封迟琰:“那你知道在你未来丈夫面前是不可以一直夸另一个男人的么?”
阮芽:“……”
“哦……”阮芽唇角带了一点笑意:“吃醋了呀琰琰。”
她抱住封迟琰脖子,在他下巴上亲了亲:“小昀哥是哥哥,你是未婚夫,肯定不一样呀。”
封迟琰克制的只是在她唇上吻了下——前面有司机在开车,要是他在车里按着阮芽亲,这个脸皮薄的小姑娘肯定要气哭。
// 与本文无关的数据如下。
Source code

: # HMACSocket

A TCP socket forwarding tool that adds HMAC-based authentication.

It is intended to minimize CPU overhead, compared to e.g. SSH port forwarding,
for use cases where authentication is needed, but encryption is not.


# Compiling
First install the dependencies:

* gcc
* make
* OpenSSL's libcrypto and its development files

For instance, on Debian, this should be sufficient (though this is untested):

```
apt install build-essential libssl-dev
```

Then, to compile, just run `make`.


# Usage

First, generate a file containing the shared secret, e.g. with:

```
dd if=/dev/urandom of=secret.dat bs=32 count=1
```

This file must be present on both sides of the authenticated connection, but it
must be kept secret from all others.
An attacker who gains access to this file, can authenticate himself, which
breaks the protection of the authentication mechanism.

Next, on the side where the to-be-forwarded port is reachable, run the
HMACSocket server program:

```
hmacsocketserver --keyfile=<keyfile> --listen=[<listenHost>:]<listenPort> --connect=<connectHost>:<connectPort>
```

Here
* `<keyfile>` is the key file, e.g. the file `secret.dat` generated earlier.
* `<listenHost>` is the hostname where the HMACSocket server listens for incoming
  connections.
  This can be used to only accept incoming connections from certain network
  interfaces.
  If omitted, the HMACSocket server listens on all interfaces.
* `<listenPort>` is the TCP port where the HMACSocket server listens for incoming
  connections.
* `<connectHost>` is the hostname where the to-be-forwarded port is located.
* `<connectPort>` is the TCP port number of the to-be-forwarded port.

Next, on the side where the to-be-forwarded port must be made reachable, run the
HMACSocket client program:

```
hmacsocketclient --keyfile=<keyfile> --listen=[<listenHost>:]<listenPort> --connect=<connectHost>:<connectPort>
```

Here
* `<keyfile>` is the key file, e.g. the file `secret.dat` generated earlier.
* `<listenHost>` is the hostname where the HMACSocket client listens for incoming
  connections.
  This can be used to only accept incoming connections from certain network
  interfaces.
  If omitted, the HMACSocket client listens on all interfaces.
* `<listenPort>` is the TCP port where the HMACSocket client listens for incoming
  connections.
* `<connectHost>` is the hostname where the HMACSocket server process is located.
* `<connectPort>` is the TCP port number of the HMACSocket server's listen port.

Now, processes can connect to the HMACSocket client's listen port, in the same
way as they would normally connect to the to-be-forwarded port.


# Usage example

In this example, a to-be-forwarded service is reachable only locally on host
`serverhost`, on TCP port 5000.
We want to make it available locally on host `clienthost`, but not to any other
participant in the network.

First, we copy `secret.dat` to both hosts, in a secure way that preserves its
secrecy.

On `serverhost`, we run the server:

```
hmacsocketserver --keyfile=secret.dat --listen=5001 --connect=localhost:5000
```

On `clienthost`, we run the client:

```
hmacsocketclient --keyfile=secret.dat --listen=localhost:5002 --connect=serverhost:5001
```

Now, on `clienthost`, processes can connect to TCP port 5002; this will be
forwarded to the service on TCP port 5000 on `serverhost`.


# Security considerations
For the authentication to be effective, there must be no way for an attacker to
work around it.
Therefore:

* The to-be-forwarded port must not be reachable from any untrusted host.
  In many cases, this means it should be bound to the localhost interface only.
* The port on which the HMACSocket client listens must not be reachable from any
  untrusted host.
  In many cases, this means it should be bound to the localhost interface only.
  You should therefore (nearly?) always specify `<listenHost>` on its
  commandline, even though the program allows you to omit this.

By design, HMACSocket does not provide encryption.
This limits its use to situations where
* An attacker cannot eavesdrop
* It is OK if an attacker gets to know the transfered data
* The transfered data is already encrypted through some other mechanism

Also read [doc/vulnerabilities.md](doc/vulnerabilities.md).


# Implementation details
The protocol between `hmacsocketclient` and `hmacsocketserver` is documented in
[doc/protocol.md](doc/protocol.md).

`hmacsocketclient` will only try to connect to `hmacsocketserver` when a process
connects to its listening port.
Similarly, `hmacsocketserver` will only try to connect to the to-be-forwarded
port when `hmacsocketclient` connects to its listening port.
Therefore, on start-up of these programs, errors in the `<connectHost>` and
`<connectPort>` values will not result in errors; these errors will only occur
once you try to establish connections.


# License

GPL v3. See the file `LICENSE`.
男人拎过旁边的碎花小毯子把阮芽结结实实的裹起来,像是一个蚕宝宝,压在了自己腿上,道:“乖乖睡觉。”
他看着车窗外的风景:“睡醒了,我们就到家了。”
……
第二天阮芽吃了早饭,感冒好了一些,但说话还是有点鼻音,本来说话就软,现在更是拖长了调子,跟撒娇似的,封迟琰似乎觉得她这样很好玩儿,一直逗她说话,最后给阮芽气的一句话不说背着包包就出门了。
封迟琰脸上笑意渐渐退却,devil慢吞吞的从他脚边走过,苍蓝色的瞳眸瞥了封迟琰一眼,似乎是在问他怎么了。
封迟按了按眉心,他看着窗外安静的阳光,思绪又重回了那个晚霞昳丽的傍晚。
杨砾喘息着露出一个笑,他牙齿上还挂着血,像是被逼至了绝境的兽类:“其
实你应该听余桑折的话。”
“不要继续查下去,趁机抽身才是活路。”空荡荡的地下室里回荡着杨砾阴冷的声音:“那是你无法想象的庞然大物,你保护不了任何人,只会不停的失去,然后连累所有你在乎的、渴望的东西,余桑折如你一般,他觉得自己可以做那个救世主,可是你看,最后他的下场是什么?”
“醒醒吧封迟琰,哪怕你是当年部队上下都承认的锋利至极的刀,你也斩不断这粘稠天地里弥散了无数年的阴暗。”
“反而会被吞噬,成为一个疯子,或是一具尸体。”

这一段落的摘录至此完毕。